The beneficiary or beneficiaries hereunder, ... shall have the management of said property and control of the selling, renting and handling thereof, and shall collect and handle the rents, earnings, avails and proceeds thereof, and said trustee shall have no duty in respect to such managing or control, or the collection, handling or application of such rents, earnings, avails or proceeds, ... except on written direction as hereinabove provided."
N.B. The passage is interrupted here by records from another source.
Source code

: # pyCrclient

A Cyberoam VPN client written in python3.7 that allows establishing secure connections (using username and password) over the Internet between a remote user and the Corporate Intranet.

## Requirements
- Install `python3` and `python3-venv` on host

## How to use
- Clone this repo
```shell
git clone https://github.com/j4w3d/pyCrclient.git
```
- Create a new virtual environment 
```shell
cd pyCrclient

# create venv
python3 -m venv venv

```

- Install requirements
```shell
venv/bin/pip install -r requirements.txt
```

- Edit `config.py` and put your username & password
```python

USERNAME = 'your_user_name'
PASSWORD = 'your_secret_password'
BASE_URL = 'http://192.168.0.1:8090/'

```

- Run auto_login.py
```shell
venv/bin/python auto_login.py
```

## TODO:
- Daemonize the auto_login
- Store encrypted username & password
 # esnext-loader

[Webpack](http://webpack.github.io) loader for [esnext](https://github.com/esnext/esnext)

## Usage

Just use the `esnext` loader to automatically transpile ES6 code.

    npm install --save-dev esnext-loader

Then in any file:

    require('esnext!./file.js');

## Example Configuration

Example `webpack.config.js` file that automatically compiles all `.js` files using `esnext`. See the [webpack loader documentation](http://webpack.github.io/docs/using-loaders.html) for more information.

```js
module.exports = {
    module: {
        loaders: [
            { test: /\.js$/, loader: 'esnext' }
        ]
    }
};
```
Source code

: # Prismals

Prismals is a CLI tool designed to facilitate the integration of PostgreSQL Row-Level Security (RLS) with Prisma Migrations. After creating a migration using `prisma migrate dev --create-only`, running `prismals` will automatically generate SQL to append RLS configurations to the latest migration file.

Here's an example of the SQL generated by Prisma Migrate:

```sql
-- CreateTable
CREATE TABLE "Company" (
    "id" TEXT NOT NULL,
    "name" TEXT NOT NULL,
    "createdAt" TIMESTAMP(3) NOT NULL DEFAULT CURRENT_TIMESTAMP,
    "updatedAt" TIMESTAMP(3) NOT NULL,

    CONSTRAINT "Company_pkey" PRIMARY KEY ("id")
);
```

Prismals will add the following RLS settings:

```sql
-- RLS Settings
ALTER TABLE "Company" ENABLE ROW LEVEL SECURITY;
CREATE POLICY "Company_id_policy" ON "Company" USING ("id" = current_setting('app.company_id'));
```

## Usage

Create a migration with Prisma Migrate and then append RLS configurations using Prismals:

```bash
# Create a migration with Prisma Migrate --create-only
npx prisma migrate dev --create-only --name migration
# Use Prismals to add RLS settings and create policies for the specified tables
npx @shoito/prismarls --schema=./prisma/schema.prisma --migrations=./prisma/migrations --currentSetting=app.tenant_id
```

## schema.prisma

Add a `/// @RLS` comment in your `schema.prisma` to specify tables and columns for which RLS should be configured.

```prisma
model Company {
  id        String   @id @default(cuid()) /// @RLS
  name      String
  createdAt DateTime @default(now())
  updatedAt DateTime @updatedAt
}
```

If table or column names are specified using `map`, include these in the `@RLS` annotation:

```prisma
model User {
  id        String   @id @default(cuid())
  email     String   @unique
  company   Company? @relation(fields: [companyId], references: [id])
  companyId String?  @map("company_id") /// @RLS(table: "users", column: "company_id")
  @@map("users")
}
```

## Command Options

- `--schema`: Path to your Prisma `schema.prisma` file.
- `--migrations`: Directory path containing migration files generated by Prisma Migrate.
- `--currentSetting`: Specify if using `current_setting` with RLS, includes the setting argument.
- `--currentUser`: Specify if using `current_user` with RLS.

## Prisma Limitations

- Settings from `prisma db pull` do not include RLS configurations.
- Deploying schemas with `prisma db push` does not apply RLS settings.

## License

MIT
Record, pp. 39, 42. Far from imposing upon Gainer the kind of supervisory obligations alleged by the Beneficiaries, the trust instrument requires the Beneficiaries to initiate and approve any involvement by Gainer in real estate transactions involving the trust property. Accordingly, we conclude that as a matter of law Gainer did not breach its fiduciary duty to the Beneficiaries.
II
The Beneficiaries next argue that Gainer failed to comply with Ind.Code § 30-4-8-5(a), which requires court authorization "if the duty of the trustee in the exercise of any power conflicts with his individual interest or his interest as trustee of another trust." Gainer argues in response that this statute is inapplicable because Gainer did not act or otherwise exercise its power as trustee in the sale or purchase of the property. We agree. As noted above, control of the property was in the hands of the Beneficiaries, and the foreclosure and subsequent sale of the property resulted from the Beneficiaries failure to monitor Betty Isay in the management of the property. Likewise, the record shows that Gainer did not knowingly participate in the purchase of the property by Steveh Sohacki. Accordingly, Gainer exercised no power that conflicted with its own interest or its interest as trustee of another trust, and therefore no court authorization was required.
We find, therefore, that the trial court did not err in granting Gainer's motion for summary jadgment.
AFFIRMED.
*1251BARTEAU, J., concurs. SULLIVAN, J., dissents with separate opinion.